:: DATA RECORDS ::
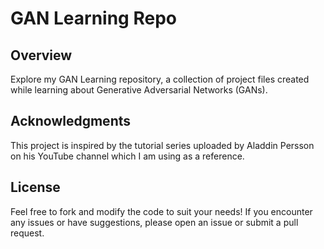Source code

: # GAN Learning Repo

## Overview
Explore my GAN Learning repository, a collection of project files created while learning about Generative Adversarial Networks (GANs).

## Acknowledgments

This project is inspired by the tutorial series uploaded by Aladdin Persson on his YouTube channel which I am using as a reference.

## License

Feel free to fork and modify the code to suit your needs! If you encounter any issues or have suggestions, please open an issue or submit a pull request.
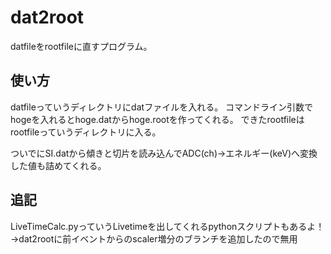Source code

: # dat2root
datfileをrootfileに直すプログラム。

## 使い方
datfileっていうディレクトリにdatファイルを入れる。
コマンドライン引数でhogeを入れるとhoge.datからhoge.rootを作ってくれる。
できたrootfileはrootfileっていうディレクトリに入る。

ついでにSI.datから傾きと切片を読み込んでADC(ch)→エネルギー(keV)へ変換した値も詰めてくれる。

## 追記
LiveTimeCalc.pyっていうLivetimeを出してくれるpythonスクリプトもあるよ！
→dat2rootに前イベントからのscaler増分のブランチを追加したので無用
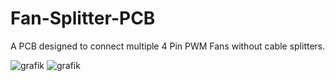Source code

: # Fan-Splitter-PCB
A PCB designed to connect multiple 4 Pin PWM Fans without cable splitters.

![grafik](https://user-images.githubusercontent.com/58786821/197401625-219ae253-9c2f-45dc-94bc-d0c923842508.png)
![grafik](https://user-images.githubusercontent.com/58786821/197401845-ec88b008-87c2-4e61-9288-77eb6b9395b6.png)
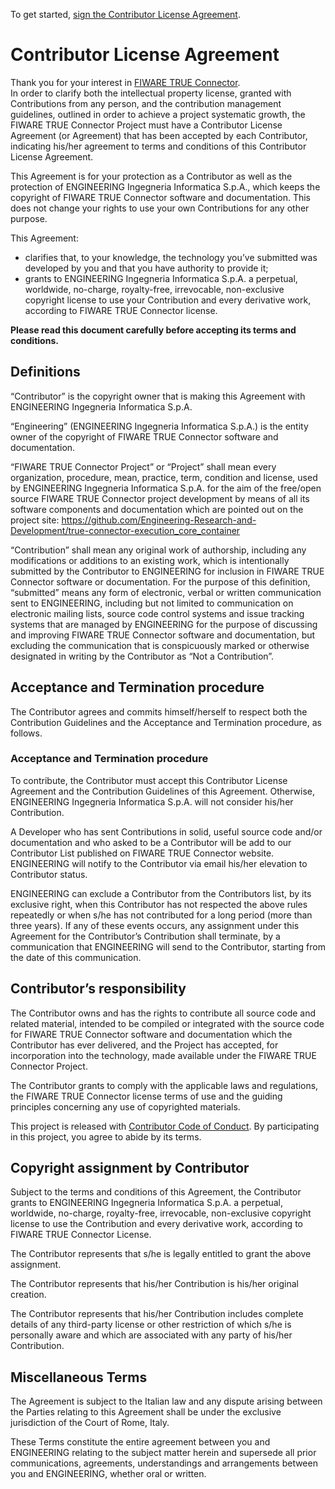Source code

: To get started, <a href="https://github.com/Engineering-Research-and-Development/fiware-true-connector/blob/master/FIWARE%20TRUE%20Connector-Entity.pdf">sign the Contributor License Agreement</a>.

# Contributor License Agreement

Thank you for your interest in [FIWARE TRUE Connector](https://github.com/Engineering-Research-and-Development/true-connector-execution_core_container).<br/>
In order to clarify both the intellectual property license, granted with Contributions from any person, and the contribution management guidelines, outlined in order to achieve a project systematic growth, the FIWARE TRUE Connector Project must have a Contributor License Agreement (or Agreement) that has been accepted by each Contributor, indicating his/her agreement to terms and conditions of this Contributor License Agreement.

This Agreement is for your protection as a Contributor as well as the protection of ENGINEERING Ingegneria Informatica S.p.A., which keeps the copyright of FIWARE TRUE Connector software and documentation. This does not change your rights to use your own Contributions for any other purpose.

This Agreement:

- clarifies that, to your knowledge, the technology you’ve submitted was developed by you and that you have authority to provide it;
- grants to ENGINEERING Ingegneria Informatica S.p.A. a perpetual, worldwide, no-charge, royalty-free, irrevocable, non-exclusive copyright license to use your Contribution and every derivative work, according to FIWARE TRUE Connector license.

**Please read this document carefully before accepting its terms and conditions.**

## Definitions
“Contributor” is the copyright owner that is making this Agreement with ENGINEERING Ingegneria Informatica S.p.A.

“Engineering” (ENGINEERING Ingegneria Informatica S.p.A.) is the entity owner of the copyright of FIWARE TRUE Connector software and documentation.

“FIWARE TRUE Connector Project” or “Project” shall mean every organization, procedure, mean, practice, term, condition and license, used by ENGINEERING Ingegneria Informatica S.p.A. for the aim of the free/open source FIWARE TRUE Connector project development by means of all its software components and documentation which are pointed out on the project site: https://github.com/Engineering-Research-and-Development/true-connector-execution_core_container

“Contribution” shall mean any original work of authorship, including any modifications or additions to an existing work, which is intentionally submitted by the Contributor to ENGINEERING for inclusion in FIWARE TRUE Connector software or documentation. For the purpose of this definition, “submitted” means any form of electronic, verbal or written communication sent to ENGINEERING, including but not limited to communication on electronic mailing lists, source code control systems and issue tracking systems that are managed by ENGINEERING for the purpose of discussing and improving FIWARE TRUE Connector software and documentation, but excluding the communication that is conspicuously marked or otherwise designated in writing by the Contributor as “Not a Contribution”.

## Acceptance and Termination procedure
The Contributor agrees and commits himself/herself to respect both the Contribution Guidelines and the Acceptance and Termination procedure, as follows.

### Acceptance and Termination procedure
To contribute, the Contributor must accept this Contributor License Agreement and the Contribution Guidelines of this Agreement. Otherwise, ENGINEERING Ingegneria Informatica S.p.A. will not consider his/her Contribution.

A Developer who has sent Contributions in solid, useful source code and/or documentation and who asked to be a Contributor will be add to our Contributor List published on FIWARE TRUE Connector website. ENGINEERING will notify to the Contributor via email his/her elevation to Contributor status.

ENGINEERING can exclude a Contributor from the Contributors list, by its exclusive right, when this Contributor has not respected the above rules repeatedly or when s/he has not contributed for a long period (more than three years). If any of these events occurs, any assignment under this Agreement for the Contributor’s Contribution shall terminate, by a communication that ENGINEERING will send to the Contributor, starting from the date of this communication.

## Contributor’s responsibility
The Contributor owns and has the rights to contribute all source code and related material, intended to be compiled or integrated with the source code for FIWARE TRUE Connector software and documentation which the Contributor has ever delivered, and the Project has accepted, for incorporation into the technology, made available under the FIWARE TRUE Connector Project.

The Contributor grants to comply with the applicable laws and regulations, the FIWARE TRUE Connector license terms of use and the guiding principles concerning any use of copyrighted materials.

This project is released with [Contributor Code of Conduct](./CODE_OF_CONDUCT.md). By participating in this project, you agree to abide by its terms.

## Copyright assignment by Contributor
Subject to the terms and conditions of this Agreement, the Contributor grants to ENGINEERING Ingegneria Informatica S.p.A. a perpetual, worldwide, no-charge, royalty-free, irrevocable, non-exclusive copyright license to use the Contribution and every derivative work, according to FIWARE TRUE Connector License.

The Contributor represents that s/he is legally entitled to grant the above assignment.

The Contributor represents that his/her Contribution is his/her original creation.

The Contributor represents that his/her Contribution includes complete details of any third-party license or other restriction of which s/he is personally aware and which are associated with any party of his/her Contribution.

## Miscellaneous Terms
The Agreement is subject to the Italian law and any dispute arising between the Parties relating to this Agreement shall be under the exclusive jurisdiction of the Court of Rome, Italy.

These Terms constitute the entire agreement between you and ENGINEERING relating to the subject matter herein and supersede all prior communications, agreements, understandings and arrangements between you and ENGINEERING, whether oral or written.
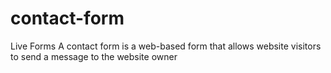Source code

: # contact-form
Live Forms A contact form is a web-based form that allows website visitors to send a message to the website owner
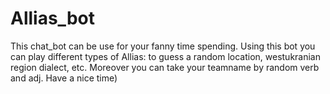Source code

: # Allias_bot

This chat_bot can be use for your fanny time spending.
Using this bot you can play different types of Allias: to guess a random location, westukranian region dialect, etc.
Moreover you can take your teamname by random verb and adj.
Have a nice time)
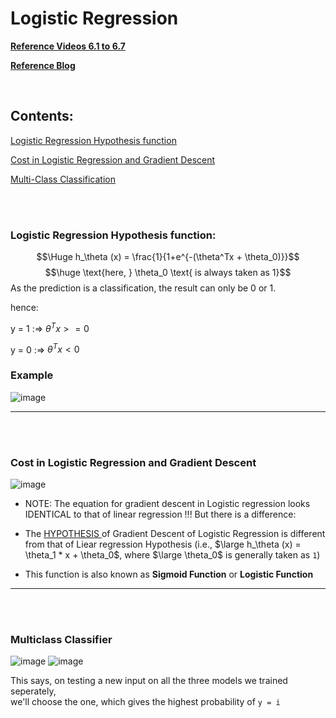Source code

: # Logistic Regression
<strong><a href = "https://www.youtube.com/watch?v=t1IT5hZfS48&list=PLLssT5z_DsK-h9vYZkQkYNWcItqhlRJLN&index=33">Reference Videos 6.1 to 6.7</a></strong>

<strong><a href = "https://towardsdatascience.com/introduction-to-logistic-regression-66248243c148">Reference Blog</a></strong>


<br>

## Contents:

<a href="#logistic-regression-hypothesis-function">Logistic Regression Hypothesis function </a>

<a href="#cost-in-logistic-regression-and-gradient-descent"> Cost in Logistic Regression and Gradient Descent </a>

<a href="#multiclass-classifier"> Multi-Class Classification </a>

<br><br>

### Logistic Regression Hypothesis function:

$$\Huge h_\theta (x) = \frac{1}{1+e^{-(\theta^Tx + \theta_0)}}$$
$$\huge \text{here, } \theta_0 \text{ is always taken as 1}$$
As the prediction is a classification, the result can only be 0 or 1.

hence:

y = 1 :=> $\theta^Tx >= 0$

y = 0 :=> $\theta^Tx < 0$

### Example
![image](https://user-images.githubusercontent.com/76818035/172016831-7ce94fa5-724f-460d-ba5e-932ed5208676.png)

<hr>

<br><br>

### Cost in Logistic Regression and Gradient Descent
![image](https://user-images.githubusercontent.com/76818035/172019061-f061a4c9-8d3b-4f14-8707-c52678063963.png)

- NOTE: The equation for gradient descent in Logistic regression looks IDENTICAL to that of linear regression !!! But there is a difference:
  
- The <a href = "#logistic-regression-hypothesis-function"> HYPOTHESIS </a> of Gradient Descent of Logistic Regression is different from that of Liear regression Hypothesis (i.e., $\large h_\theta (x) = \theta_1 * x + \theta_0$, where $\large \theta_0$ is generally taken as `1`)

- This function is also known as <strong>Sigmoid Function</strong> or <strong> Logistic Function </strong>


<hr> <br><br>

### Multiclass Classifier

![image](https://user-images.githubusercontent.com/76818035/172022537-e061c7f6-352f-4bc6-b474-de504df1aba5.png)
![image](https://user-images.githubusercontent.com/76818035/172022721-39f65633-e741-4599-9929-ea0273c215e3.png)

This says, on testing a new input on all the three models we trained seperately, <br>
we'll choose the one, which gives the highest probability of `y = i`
:::
:: DATA RECORDS ::
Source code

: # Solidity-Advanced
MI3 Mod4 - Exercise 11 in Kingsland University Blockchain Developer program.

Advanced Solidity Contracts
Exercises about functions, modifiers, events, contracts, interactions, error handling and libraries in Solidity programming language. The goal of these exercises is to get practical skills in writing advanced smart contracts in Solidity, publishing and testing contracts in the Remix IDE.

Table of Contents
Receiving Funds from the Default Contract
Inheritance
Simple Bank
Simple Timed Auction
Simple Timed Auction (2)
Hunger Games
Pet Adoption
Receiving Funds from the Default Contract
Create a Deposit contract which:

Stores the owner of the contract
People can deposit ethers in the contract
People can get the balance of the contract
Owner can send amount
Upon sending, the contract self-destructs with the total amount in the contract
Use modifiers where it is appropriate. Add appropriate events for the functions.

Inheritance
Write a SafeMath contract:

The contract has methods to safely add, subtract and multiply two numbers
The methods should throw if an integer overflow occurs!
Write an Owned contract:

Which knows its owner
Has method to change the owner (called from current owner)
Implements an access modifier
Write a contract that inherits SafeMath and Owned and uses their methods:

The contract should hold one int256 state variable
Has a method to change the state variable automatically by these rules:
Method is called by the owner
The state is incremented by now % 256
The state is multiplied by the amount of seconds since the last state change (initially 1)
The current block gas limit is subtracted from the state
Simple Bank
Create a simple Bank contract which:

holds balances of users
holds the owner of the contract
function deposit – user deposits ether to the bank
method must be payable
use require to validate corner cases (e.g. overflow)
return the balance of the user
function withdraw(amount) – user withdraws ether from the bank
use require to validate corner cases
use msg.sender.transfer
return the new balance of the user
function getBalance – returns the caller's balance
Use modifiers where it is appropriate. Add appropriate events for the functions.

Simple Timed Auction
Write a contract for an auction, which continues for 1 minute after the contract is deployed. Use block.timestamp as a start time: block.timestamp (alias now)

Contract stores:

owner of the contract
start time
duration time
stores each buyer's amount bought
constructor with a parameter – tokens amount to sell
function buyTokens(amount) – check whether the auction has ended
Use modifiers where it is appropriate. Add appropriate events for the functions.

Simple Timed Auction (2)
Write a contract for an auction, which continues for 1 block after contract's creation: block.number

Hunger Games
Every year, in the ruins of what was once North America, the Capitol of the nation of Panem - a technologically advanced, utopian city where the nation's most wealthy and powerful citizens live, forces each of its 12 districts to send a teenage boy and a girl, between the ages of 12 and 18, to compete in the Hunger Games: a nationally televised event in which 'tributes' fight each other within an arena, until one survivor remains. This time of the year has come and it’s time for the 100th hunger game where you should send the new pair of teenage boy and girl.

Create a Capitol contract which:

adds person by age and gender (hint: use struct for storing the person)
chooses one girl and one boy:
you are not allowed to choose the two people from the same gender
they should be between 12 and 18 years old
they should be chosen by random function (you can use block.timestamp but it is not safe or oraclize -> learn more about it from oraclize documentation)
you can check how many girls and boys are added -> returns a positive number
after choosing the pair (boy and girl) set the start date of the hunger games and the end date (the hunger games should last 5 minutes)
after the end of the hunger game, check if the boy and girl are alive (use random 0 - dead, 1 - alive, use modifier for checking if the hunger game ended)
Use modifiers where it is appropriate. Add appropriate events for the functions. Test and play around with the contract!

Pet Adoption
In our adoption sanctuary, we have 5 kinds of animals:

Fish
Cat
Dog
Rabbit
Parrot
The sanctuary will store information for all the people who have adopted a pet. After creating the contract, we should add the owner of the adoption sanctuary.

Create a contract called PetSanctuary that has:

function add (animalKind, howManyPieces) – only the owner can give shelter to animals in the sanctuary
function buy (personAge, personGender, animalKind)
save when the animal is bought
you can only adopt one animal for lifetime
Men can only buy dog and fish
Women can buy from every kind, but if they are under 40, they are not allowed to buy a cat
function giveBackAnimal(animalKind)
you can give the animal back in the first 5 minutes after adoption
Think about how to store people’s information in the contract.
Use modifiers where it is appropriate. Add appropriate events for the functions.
:::
:: DATA RECORDS ::
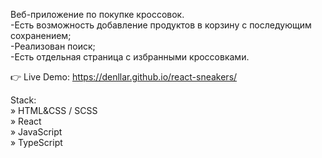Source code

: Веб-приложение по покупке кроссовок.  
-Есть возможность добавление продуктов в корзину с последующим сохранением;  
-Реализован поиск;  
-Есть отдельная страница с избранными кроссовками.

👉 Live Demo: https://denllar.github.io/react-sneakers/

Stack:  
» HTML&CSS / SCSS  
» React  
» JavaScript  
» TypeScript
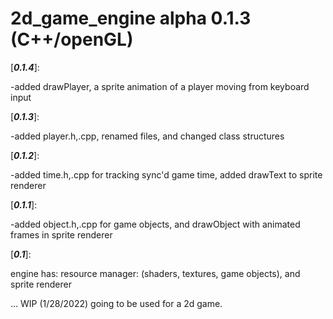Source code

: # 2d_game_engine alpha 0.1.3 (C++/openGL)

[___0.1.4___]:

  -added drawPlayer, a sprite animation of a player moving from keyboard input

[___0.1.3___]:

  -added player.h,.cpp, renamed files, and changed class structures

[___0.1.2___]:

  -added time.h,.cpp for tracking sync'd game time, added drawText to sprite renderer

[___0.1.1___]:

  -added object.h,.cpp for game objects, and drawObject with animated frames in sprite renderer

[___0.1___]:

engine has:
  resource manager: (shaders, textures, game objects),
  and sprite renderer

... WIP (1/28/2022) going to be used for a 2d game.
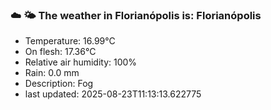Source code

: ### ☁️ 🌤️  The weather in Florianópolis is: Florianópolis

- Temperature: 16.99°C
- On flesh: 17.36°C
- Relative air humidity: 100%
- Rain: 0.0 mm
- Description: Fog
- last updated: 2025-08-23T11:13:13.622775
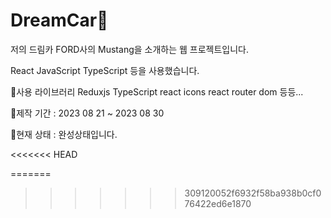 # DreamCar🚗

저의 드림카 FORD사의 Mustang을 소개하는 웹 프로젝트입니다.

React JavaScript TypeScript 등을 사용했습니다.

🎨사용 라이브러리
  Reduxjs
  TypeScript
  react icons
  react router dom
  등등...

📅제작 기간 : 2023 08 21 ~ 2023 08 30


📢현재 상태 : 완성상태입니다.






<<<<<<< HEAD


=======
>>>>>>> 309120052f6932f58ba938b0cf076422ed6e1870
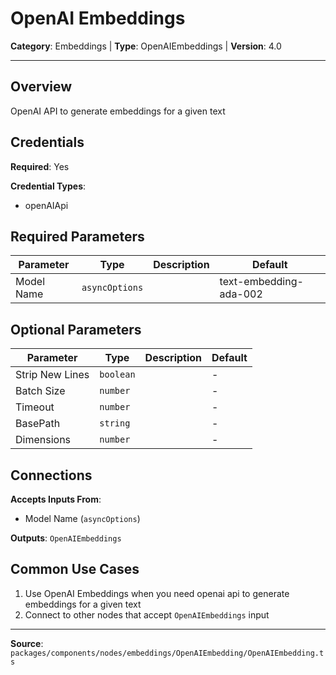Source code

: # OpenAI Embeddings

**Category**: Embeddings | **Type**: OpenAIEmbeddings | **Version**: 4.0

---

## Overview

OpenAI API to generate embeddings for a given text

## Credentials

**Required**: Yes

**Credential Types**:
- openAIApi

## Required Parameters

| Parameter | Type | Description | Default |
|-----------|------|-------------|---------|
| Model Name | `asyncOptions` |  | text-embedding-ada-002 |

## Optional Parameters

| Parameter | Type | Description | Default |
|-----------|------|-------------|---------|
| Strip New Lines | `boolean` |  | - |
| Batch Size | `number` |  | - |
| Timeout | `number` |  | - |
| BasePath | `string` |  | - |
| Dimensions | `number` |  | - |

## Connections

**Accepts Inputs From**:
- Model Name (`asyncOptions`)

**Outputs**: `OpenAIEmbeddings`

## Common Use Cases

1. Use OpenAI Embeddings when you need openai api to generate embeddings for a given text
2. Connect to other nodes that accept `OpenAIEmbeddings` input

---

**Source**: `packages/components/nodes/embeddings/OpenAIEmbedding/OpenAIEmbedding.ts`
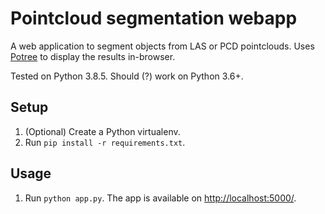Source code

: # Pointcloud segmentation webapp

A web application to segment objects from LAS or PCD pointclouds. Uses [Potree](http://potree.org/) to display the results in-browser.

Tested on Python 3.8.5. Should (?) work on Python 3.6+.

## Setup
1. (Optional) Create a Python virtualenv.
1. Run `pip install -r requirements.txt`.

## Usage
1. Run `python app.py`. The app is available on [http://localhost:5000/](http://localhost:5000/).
:::
[WHAT IS REQUIRED]
Above are the entries. Quote exactly the lines from the one bearing "y = 1 :=> $\theta^Tx >= 0$" through the one bearing "### Multiclass Classifier".

[TASK RESULT]
y = 1 :=> $\theta^Tx >= 0$

y = 0 :=> $\theta^Tx < 0$

### Example
![image](https://user-images.githubusercontent.com/76818035/172016831-7ce94fa5-724f-460d-ba5e-932ed5208676.png)

<hr>

<br><br>

### Cost in Logistic Regression and Gradient Descent
![image](https://user-images.githubusercontent.com/76818035/172019061-f061a4c9-8d3b-4f14-8707-c52678063963.png)

- NOTE: The equation for gradient descent in Logistic regression looks IDENTICAL to that of linear regression !!! But there is a difference:
  
- The <a href = "#logistic-regression-hypothesis-function"> HYPOTHESIS </a> of Gradient Descent of Logistic Regression is different from that of Liear regression Hypothesis (i.e., $\large h_\theta (x) = \theta_1 * x + \theta_0$, where $\large \theta_0$ is generally taken as `1`)

- This function is also known as <strong>Sigmoid Function</strong> or <strong> Logistic Function </strong>


<hr> <br><br>

### Multiclass Classifier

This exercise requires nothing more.